The impetus for the disappointing performance stems from billions of dollars the bank set aside to cover future litigation costs. Over the last few months, JPMorgan has found itself in the legal and regulatory crosshairs for a multitude of alleged violations.
The Securities and Exchange Commission is investigating whether it gave jobs to the children of high-ranking government officials in China in order to woo business. The Justice Department is looking into the quality of mortgage-backed securities it sold in the lead-up to the crisis. It recently settled regulatory actions related to last year's London Whale scandal. And the list goes on and on.
In anticipation of future payouts, JPMorgan recorded a $9.2 billion expense in order to build its litigation reserves.
"We continuously evaluate our legal reserves, but in this highly charged and unpredictable environment, with escalating demands and penalties from multiple government agencies, we thought it was prudent to significantly strengthen them," said Dimon. "While we expect our litigation costs should abate and normalize over time, they may continue to be volatile over the next several quarters."
Not unlike Bank of America (NYSE: BAC ) , which inherited the lion's share of its legal and regulatory woes via its acquisition of Countrywide Financial, JPMorgan is now reaping what it sowed through its crisis-era takeovers of Bear Stearns and Washington Mutual.

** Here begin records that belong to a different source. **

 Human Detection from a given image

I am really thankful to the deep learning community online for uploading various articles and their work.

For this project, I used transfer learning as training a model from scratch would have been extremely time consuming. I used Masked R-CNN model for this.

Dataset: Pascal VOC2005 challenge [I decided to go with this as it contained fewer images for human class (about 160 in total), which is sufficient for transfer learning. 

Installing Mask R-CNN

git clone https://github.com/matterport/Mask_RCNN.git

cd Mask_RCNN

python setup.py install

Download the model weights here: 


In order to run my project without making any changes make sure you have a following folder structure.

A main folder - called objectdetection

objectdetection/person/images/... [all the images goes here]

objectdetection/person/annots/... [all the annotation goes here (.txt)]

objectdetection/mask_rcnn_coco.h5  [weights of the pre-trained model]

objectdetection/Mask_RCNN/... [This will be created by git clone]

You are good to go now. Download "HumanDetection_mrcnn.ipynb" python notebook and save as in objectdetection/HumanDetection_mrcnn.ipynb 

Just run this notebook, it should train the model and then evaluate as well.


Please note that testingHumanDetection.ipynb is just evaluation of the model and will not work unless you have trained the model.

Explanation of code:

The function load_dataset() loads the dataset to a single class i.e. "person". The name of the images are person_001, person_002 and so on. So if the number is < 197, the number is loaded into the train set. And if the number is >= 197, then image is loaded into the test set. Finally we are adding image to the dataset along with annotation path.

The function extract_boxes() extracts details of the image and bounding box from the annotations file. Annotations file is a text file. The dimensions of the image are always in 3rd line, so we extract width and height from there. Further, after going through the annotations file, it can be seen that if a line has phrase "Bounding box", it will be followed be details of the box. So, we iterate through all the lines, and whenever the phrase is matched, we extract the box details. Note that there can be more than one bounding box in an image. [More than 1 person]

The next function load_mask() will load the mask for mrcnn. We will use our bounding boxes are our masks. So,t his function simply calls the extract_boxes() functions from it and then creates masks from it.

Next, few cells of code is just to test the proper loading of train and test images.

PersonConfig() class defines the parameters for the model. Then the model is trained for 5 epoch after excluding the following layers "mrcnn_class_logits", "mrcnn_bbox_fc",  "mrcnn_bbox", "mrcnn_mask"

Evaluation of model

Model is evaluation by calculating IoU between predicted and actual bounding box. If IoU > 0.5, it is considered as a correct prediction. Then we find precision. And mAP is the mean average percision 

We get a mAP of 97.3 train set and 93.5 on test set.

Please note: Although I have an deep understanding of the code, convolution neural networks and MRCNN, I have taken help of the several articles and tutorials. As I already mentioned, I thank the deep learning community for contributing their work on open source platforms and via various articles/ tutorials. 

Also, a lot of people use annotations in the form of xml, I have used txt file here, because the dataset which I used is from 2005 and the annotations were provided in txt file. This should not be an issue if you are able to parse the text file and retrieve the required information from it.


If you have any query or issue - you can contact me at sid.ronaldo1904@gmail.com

The one difference being that JPMorgan's moves were encouraged, if not underwritten, by and at the behest of the federal government. The resulting frustration came through loud and clear in the bank's earnings release.
According to Dimon (emphasis added), "The Board continues to seek a fair and reasonable settlement with the government on mortgage-related issues -- and one that recognizes the extraordinary circumstances of the Bear Stearns and Washington Mutual transactions, which were undertaken at the request or encouragement of the U.S. Government."
Litigation expenses aside, JPMorgan earned $5.8 billion, or $1.42 per share, which handily exceeded analysts' expectations of $4.65 billion, or $1.21 per share.
Every indication suggests its core businesses are performing well. Deposits were up by 10% in its consumer and community banking division. Its corporate and investment bank maintained its leadership position in global investment banking fees. And the bank's asset management division recorded its 18th consecutive quarter of positive net long-term client flows.
In addition, serving as perhaps a harbinger of things to come from the rest of the industry, its mortgage origination volume held up better than expected despite the sharp decline in refinance activity. Last month, chief financial officer Marianne Lake predicted that its home loan volume could drop by as much as 40%. But today, we learned that it declined by a much more reasonable 18%.
However, the same cannot be said for Wells Fargo (NYSE: WFC ) , which reported today that its third-quarter mortgage origination volume came in at $80 billion. The performance broke Wells Fargo's record streak of seven consecutive quarters in which it underwrote more than $100 billion in home loans.
At the end of the day, whether you love JPMorgan or hate it, there's little doubt that it's one of the most successful financial institutions in the world. And with a staggering $23 billion in reserves to protect against future legal costs and settlements, it's hard to imagine that this quarter is anything but a blip on the megabank's otherwise profitable radar screen.
At the time of writing, shares of the bank are trading up by more than 1%.